TTV virome marks immune exhaustion, α7nAChR alteration, and mortality in elderly patients with severe COPD
摘要
Torque teno virus (TTV) viremia, part of the human virome, is emerging as a dynamic marker of immune competence, yet its links to immune exhaustion, cholinergic dysfunction, and poor outcomes in elderly patients with severe COPD remain unclear. In 102 elderly COPD patients (age 72.6 ± 8.8 years, GOLD stage 3–4) undergoing a 3-week pulmonary rehabilitation program, TTV load was measured, and peripheral blood mononuclear cells were analyzed for T-cell subsets and α7 nicotinic acetylcholine receptor (α7nAChR) expression. Patients with high TTV load (≥ 4 log10/mL) exhibited profound T-cell depletion, increased regulatory T cells (Treg), and reduced α7nAChR expression (31% vs. 52%, p = 0.023), indicating impaired cholinergic immune control. Five-year survival was shorter (609 ± 160 vs. 937 ± 94 days, p = 0.017), with Treg percentage—but not TTV load—being the only independent predictor of mortality. High TTV was also associated with lower BMI, higher smoking prevalence, and more depressive symptoms.

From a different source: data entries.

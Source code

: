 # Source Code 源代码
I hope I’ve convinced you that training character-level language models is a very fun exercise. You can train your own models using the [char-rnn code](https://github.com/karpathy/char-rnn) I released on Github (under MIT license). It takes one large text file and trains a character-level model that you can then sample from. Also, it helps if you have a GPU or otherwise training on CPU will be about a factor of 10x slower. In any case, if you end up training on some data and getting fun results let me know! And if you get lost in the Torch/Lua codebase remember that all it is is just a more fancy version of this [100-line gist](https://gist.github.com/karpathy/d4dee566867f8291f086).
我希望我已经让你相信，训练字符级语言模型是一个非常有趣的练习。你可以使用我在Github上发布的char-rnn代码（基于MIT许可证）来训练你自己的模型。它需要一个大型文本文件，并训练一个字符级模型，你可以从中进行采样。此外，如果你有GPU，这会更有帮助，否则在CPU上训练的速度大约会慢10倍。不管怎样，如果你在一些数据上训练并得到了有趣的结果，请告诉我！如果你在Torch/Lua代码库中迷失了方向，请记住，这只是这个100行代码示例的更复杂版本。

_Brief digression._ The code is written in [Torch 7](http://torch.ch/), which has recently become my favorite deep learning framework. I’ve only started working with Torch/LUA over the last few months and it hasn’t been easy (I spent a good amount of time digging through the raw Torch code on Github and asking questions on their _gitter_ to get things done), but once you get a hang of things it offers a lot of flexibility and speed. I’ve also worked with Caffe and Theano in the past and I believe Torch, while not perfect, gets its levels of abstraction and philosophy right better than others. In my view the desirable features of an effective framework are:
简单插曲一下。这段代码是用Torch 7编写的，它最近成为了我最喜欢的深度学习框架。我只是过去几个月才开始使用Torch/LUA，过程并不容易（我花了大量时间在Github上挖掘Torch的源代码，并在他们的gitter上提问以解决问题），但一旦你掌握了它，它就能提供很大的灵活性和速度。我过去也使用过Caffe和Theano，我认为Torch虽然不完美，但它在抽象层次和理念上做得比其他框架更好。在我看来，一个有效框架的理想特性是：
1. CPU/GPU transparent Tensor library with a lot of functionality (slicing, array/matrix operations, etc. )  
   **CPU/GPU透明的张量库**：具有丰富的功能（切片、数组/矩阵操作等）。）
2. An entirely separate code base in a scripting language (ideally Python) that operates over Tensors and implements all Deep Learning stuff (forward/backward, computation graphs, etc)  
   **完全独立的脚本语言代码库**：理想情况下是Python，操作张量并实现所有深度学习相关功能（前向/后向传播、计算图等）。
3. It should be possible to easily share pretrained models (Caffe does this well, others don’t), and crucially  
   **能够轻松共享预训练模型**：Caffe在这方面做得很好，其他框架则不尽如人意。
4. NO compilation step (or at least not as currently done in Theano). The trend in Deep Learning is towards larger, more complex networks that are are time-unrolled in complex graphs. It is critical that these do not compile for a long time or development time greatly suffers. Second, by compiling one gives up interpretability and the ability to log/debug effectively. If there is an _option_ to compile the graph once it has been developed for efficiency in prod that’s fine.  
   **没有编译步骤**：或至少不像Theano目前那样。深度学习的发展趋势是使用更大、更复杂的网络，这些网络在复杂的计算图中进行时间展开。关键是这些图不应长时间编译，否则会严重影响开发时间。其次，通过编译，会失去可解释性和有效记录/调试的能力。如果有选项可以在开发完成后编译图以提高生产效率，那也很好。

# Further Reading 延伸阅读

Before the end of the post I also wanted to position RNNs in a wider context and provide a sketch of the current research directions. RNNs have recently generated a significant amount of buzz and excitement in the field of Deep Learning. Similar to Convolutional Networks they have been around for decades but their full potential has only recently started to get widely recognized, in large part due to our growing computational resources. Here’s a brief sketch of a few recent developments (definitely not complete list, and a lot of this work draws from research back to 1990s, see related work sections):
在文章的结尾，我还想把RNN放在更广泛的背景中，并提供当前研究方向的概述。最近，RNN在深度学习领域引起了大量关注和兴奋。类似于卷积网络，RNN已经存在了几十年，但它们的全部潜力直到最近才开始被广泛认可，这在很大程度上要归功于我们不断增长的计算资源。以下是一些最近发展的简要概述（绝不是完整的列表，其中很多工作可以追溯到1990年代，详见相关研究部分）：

These results suggest that elevated TTV reflects immune exhaustion and altered cholinergic receptor expression rather than direct viral pathogenicity, highlighting its role as a multidimensional biomarker of immune competence, cholinergic dysfunction, and prognosis specifically in elderly patients with severe COPD, who are more susceptible to immunosenescence, frailty, and comorbidity-driven complications, with potential implications for personalized rehabilitation strategies.